Instructions for the task: Would you return the lines that run from the start of the data below to the line with "Si è scelto di imporre i", both included, exactly as written and without pictures?

Data in this exercise:
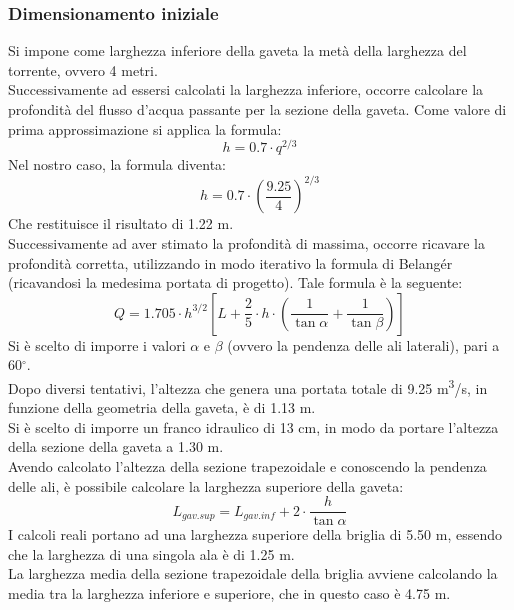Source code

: \subsubsection{Dimensionamento iniziale}
Si impone come larghezza inferiore della gaveta la metà della larghezza del torrente, ovvero 4 metri.\\
Successivamente ad essersi calcolati la larghezza inferiore, occorre calcolare la profondità del flusso d'acqua passante per la sezione della gaveta. Come valore di prima approssimazione si applica la formula:
\begin{equation}
    h = 0.7 \cdot q ^{2/3}
\end{equation}
Nel nostro caso, la formula diventa:
\begin{equation}
    h = 0.7 \cdot \left( \frac{9.25}{4} \right)^{2/3}
\end{equation}
Che restituisce il risultato di 1.22 m.\\
Successivamente ad aver stimato la profondità di massima, occorre ricavare la profondità corretta, utilizzando in modo iterativo la formula di Belangér (ricavandosi la medesima portata di progetto). Tale formula è la seguente:
\begin{equation}
Q = 1.705 \cdot h^{3/2} \left[L + \frac{2}{5}\cdot h \cdot \left(\frac{1}{\tan{\alpha}} + \frac{1}{\tan{\beta}}\right) \right]
\end{equation}
Si è scelto di imporre i valori $\alpha$ e $\beta$ (ovvero la pendenza delle ali laterali), pari a 60$^\circ$.\\
Dopo diversi tentativi, l'altezza che genera una portata totale di 9.25 \unit{m^3/s}, in funzione della geometria della gaveta, è di 1.13 m.\\
Si è scelto di imporre un franco idraulico di 13 cm, in modo da portare l'altezza della sezione della gaveta a 1.30 m.\\
Avendo calcolato l'altezza della sezione trapezoidale e conoscendo la pendenza delle ali, è possibile calcolare la larghezza superiore della gaveta:
\begin{equation}
    L_{gav.sup} = L_{gav.inf} + 2 \cdot \frac{h}{\tan \alpha} 
\end{equation}
I calcoli reali portano ad una larghezza superiore della briglia di 5.50 m, essendo che la larghezza di una singola ala è di 1.25 m.\\
La larghezza media della sezione trapezoidale della briglia avviene calcolando la media tra la larghezza inferiore e superiore, che in questo caso è 4.75 m.\\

Result:
Source code

: \subsubsection{Dimensionamento iniziale}
Si impone come larghezza inferiore della gaveta la metà della larghezza del torrente, ovvero 4 metri.\\
Successivamente ad essersi calcolati la larghezza inferiore, occorre calcolare la profondità del flusso d'acqua passante per la sezione della gaveta. Come valore di prima approssimazione si applica la formula:
\begin{equation}
    h = 0.7 \cdot q ^{2/3}
\end{equation}
Nel nostro caso, la formula diventa:
\begin{equation}
    h = 0.7 \cdot \left( \frac{9.25}{4} \right)^{2/3}
\end{equation}
Che restituisce il risultato di 1.22 m.\\
Successivamente ad aver stimato la profondità di massima, occorre ricavare la profondità corretta, utilizzando in modo iterativo la formula di Belangér (ricavandosi la medesima portata di progetto). Tale formula è la seguente:
\begin{equation}
Q = 1.705 \cdot h^{3/2} \left[L + \frac{2}{5}\cdot h \cdot \left(\frac{1}{\tan{\alpha}} + \frac{1}{\tan{\beta}}\right) \right]
\end{equation}
Si è scelto di imporre i valori $\alpha$ e $\beta$ (ovvero la pendenza delle ali laterali), pari a 60$^\circ$.\\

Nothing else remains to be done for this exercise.